- Country: United States
- Genre: Short story

Publication
- Published in: Munsey's Magazine
- Publication date: February 1923

= Spurs (short story) =

Short story by Tod Robbins

"Spurs" is a short story by the American author Tod Robbins. The story was published in February 1923 in Munsey's Magazine and included in Robbins' 1926 short story collection Who Wants a Green Bottle? and Other Uneasy Tales. In 1932, the story became the basis for the Tod Browning-produced film Freaks.

==Plot summary==
In Papa Copo's small traveling circus in France, dwarf performer Jacques Courbé has fallen in love with the troupe's statuesque bareback rider, Jeanne Marie. He proposes marriage and she accepts, because she has learned of his recent large inheritance. She is really in love with her partner Simon Lafleur, and she plans to marry him after what she believes will be an imminent death for Jacques. At the couple's wedding feast, Jeanne Marie drunkenly insults her new husband, declaring that she could carry her "little ape" on her shoulders from one side of France to the other.

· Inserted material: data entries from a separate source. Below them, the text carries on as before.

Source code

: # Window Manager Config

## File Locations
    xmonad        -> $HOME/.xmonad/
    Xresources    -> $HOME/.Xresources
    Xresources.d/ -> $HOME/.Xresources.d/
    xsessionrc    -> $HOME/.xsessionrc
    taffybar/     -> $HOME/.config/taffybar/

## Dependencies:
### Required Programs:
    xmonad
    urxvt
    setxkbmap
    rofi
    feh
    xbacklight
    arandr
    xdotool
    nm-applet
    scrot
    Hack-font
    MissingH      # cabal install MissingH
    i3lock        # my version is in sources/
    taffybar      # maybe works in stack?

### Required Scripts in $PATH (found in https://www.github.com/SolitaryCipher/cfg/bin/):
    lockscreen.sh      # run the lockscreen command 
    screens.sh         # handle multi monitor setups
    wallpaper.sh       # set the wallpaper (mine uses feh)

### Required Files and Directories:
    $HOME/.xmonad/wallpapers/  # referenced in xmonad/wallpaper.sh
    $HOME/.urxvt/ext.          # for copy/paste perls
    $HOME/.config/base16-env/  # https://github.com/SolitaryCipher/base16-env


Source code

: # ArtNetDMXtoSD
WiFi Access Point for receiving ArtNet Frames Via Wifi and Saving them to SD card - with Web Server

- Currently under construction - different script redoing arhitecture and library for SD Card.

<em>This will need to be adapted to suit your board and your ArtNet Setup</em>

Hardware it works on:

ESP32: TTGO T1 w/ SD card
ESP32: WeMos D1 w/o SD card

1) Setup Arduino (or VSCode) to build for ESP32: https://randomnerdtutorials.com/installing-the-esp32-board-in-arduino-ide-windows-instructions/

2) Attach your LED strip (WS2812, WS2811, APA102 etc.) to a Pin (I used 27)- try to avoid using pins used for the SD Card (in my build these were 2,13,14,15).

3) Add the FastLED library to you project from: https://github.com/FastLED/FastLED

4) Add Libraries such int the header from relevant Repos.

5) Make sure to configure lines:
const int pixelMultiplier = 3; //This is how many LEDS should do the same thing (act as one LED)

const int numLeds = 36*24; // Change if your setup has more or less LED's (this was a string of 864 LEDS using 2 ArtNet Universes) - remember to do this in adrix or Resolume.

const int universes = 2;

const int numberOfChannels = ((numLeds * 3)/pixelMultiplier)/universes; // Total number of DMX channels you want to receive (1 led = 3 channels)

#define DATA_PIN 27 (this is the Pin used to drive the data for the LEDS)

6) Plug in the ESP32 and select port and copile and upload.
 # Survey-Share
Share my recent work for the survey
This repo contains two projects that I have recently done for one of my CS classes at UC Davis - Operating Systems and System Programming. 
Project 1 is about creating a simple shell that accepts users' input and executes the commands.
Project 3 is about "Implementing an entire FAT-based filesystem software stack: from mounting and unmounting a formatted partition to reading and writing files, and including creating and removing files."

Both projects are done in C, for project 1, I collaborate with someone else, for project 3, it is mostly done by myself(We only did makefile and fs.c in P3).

A year later, Jacques has retired and taken Jeanne Marie to live on his estate. One night Simon discovers Jeanne Marie on his doorstep. She begs him for protection from Jacques, who is forcing her to make good on her cruel taunt and carry him a distance equal to the width of France on her shoulders. Suddenly, Jacques appears, brandishing a sword, astride his wolfhound, St. Eustache. Simon tries to defend Jeanne Marie but is quickly overpowered by the dog and killed by Jacques. Jeanne Marie resignedly puts Jacques on her shoulders and they resume their journey. As they depart, they are seen by Papa Copo, who remarks "Three old friends! And so Jeanne carries him! Ah, but she should not poke fun at M. Jacques Courbé! He is so sensitive; but, alas, they are the kind that are always henpecked!"

==Film adaptation==
Director and producer Tod Browning convinced the movie studio Metro-Goldwyn-Mayer to buy the rights to "Spurs" in the 1920s. Browning began working to adapt the story as early as 1927 and was given the greenlight to direct by MGM production supervisor Irving Thalberg in June 1931. The final script, titled Freaks, retained little of the original source material other than the marriage of a wealthy dwarf to an average-sized performer (in this case, a trapeze artist) and the wedding feast.